The SMCPL-ECA-DPC model presented in this paper is implemented using the Python 3.9 programming language, with a framework built on PyTorch 2.1.0. The hyperparameter configurations are detailed in Table 7. This model selects three scale features for fusion; specifically, after obtaining three different scale features pooled by Max_pooling1, Max_pooling2, and Max_pooling3, they are input into the ECA for fusion, and the fused features are input into the Fully connected layer 1. The number of fully connected layers is set as 3. The dimension of the initialized prototype is set to the number of nodes in the output of fully connected layer 3, and this output is the data feature extracted by SMCPL-ECA, which is then input into DPC for clustering recognition. It is worth noting that since the number of samples in the training set is not the same for all tasks, the batch size will be set adaptively based on the experimental comparison of batch sizes in Figure 3. The batch size is chosen to be 64 when the number of training set samples is large and 32 when it is small. In addition, this paper employed the Adam optimizer and set the learning rate to 0.001 based on the results in Figure 3.
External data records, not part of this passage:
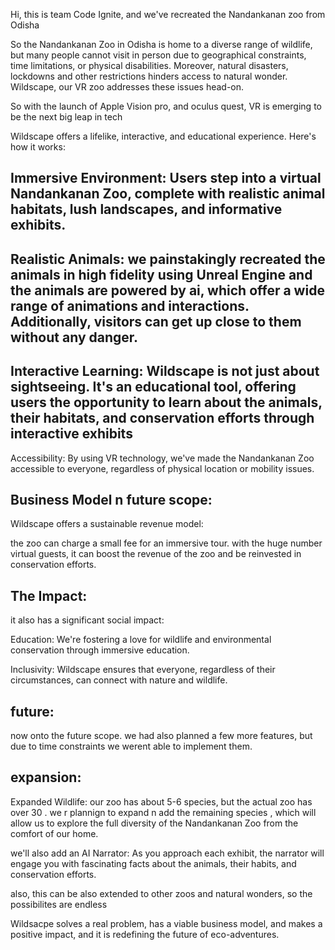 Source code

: Hi, this is team Code Ignite, and we've recreated the Nandankanan zoo from Odisha

So the Nandankanan Zoo in Odisha is home to a diverse range of wildlife, but many people cannot visit in person due to geographical constraints, time limitations, or physical disabilities. 
Moreover, natural disasters, lockdowns and other restrictions hinders access to natural wonder.
Wildscape, our VR zoo addresses these issues head-on.

So with the launch of Apple Vision pro, and oculus quest, VR is emerging to be the next big leap in tech

Wildscape offers a lifelike, interactive, and educational experience. Here's how it works:

## Immersive Environment: Users step into a virtual Nandankanan Zoo, complete with realistic animal habitats, lush landscapes, and informative exhibits.

## Realistic Animals: we painstakingly recreated the animals in high fidelity using Unreal Engine and the animals are powered by ai, which offer a wide range of animations and interactions. Additionally, visitors can get up close to them without any danger.

## Interactive Learning: Wildscape is not just about sightseeing. It's an educational tool, offering users the opportunity to learn about the animals, their habitats, and conservation efforts through interactive exhibits

 Accessibility: By using VR technology, we've made the Nandankanan Zoo accessible to everyone, regardless of physical location or mobility issues.


## Business Model n future scope:
Wildscape offers a sustainable revenue model:

the zoo can charge a small fee for an immersive tour. with the huge number virtual guests, it can boost the revenue of the zoo and be reinvested in conservation efforts.


## The Impact:
it also has a significant social impact:

Education: We're fostering a love for wildlife and environmental conservation through immersive education.

Inclusivity: Wildscape ensures that everyone, regardless of their circumstances, can connect with nature and wildlife.


## future:
now onto the future scope.
we had also planned a few more features, but due to time constraints we werent able to implement them.


## expansion:

Expanded Wildlife: our zoo has about 5-6 species, but the actual zoo has over 30 . we r plannign to expand n add the remaining species , which will allow us to explore the full diversity of the Nandankanan Zoo from the comfort of our home.
 
we'll also add an
AI Narrator: As you approach each exhibit, the narrator will engage you with fascinating facts about the animals, their habits, and conservation efforts.

also, this can be also extended to other zoos and natural wonders, so the possibilites are endless


Wildsacpe solves a real problem, has a viable business model, and makes a positive impact, and it is redefining the future of eco-adventures.
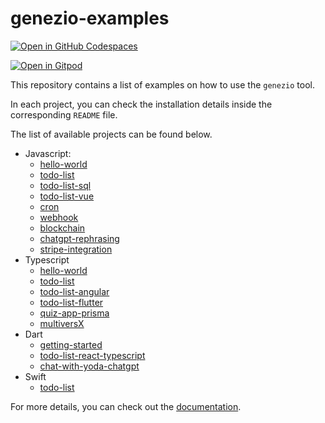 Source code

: # genezio-examples

[![Open in GitHub Codespaces](https://github.com/codespaces/badge.svg)](https://codespaces.new/genez-io/genezio-examples)

[![Open in Gitpod](https://gitpod.io/button/open-in-gitpod.svg)](https://gitpod.io/#https://github.com/genez-io/genezio-examples)

This repository contains a list of examples on how to use the `genezio` tool.

In each project, you can check the installation details inside the corresponding `README` file.

The list of available projects can be found below.

- Javascript:
  - [hello-world](javascript/hello-world)
  - [todo-list](javascript/todo-list)
  - [todo-list-sql](javascript/todo-list-sql)
  - [todo-list-vue](javascript/todo-list-vue)
  - [cron](javascript/cron)
  - [webhook](javascript/webhook)
  - [blockchain](javascript/blockchain)
  - [chatgpt-rephrasing](javascript/chatgpt-project)
  - [stripe-integration](javascript/stripe-js)
- Typescript
  - [hello-world](typescript/hello-world)
  - [todo-list](typescript/todo-list)
  - [todo-list-angular](typescript/todo-list-angular)
  - [todo-list-flutter](typescript/todo-list-flutter)
  - [quiz-app-prisma](typescript/quiz-app-prisma)
  - [multiversX](typescript/multiversx)
- Dart
  - [getting-started](dart/getting-started)
  - [todo-list-react-typescript](dart/todo-list-react-typescript)
  - [chat-with-yoda-chatgpt](dart/chat-with-yoda-chatgpt)
- Swift
  - [todo-list](swift/todo-list)

For more details, you can check out the [documentation](https://genezio.com/docs/).
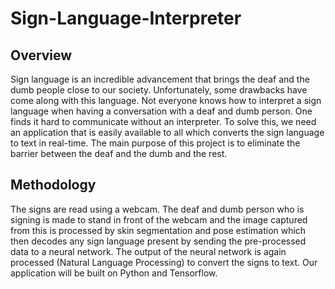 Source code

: # Sign-Language-Interpreter
## Overview
Sign language is an incredible advancement that brings the deaf and the dumb people close to our society. Unfortunately, some drawbacks have come along with this language. Not everyone knows how to interpret a sign language when having a conversation with a deaf and dumb person. One finds it hard to communicate without an interpreter. To solve this, we need an application that is easily available to all which converts the sign language to text in real-time. The main purpose of this project is to eliminate the barrier between the deaf and the dumb and the rest.
## Methodology
The signs are read using a webcam. The deaf and dumb person who is signing is made to stand in front of the webcam and the image captured from this is processed by skin segmentation and pose estimation which then decodes any sign language present by sending the pre-processed data to a neural network. The output of the neural network is again processed (Natural Language Processing) to convert the signs to text.
Our application will be built on Python and Tensorflow.
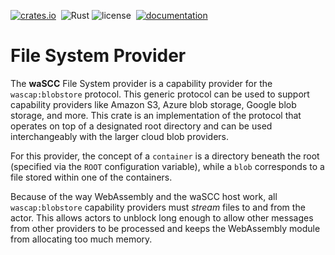 [![crates.io](https://img.shields.io/crates/v/wascc-fs.svg)](https://crates.io/crates/wascc-fs)&nbsp;
![Rust](https://github.com/wascc/fs-provider/workflows/Rust/badge.svg)
![license](https://img.shields.io/crates/l/wascc-fs.svg)&nbsp;
[![documentation](https://docs.rs/wascc-fs/badge.svg)](https://docs.rs/wascc-fs)

# File System Provider

The **waSCC** File System provider is a capability provider for the `wascap:blobstore` protocol. This generic protocol can be used to support capability providers like Amazon S3, Azure blob storage, Google blob storage, and more. This crate is an implementation of the protocol that operates on top of a designated root directory and can be used interchangeably with the larger cloud blob providers.

For this provider, the concept of a `container` is a directory beneath the root (specified via the `ROOT` configuration variable), while a `blob` corresponds to a file stored within one of the containers.

Because of the way WebAssembly and the waSCC host work, all `wascap:blobstore` capability providers must _stream_ files to and from the actor. This allows actors to unblock long enough to allow other messages from other providers to be processed and keeps the WebAssembly module from allocating too much memory.
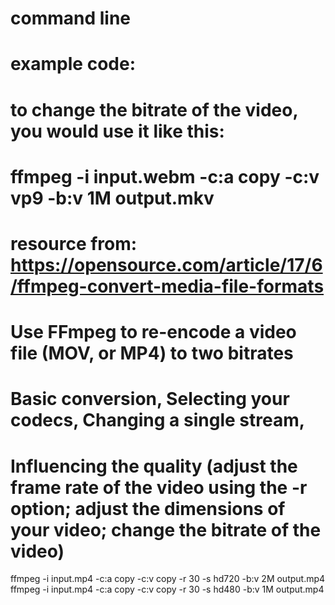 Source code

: # command line    

# example code: 
# to change the bitrate of the video, you would use it like this:   
# ffmpeg -i input.webm -c:a copy -c:v vp9 -b:v 1M output.mkv    

# resource from: https://opensource.com/article/17/6/ffmpeg-convert-media-file-formats     

# Use FFmpeg to re-encode a video file (MOV, or MP4) to two bitrates     
# Basic conversion, Selecting your codecs, Changing a single stream,      
# Influencing the quality (adjust the frame rate of the video using the -r option; adjust the dimensions of your video; change the bitrate of the video)      
ffmpeg -i input.mp4 -c:a copy -c:v copy -r 30 -s hd720 -b:v 2M output.mp4
ffmpeg -i input.mp4 -c:a copy -c:v copy -r 30 -s hd480 -b:v 1M output.mp4
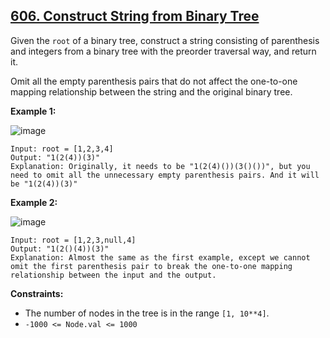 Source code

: ## [606. Construct String from Binary Tree](https://leetcode.com/problems/construct-string-from-binary-tree/) 

Given the `root` of a binary tree, construct a string consisting of
parenthesis and integers from a binary tree with the preorder traversal way,
and return it.

Omit all the empty parenthesis pairs that do not affect the one-to-one mapping
relationship between the string and the original binary tree.



**Example 1:**

![image](https://assets.leetcode.com/uploads/2021/05/03/cons1-tree.jpg)

    
    
    Input: root = [1,2,3,4]
    Output: "1(2(4))(3)"
    Explanation: Originally, it needs to be "1(2(4)())(3()())", but you need to omit all the unnecessary empty parenthesis pairs. And it will be "1(2(4))(3)"
    

**Example 2:**

![image](https://assets.leetcode.com/uploads/2021/05/03/cons2-tree.jpg)

    
    
    Input: root = [1,2,3,null,4]
    Output: "1(2()(4))(3)"
    Explanation: Almost the same as the first example, except we cannot omit the first parenthesis pair to break the one-to-one mapping relationship between the input and the output.
    



**Constraints:**

  * The number of nodes in the tree is in the range `[1, 10**4]`.
  * `-1000 <= Node.val <= 1000`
In this paper, CPL and SMCPL are selected for ablation experimental validation based on the proposed SMCPL-ECA-DPC model architecture, in addition to the classical CNN method, the OpenMax method, and the Adaptive Negative Evidential Deep Learning (ANEDL, 2023) [16] method for comparison experiments. The structure and parameters of the six models were optimized through extensive experiments to achieve the best performance of the models used.

5. Experimental Results and Analysis

This section presents the performance evaluation and analysis of the SMCPL-ECA-DPC framework, based on metrics such as NA, NF1, J, and feature visualization.

5.1. CWRU Experimental Results

The computational complexity of different models on the CWRU dataset is shown in Table 8. Due to the limitation of the experimental environment, this study conducts training and inference on the CPU platform; so, the average inference time for a single sample is relatively long. If GPU acceleration is used, the inference efficiency is expected to be significantly improved. Although the inference time of the SMCPL-ECA-DPC model is longer compared with simple CNN and CPL, its response time is still suitable for practical system monitoring and fault diagnosis. The sampling frequency of the CWRU dataset is 12 kHz, and each input sample contains 1024 data points, as described in this article. The sample generation time is calculated to be 1024/12,000 ≈ 85.3 ms. The inference time of the SMCPL-ECA-DPC model is 8.1 ms, which is much lower than the sample generation time of 85.3 ms. Therefore, the SMCPL-ECA-DPC model can be used for real-time monitoring of bearing health.

Tests were conducted according to the OSR experiment serial number in Table 2, and the results of the evaluation indexes obtained from the experiments are shown in Table 9. According to the three key performance indicators listed, the SMCPL-ECA-DPC model proposed in this paper exhibits either optimal or suboptimal performance in terms of overall performance for all 10 types of data jointly involved in the OSR experiments. Figure 8 shows the full closed-set fault diagnosis effect of SMCPL-ECA-DPC with an accuracy of 99.57% on the test set, which indicates that the model proposed in this paper is extremely effective for the extraction of critical fault signals and can provide accurate and reliable diagnosis results.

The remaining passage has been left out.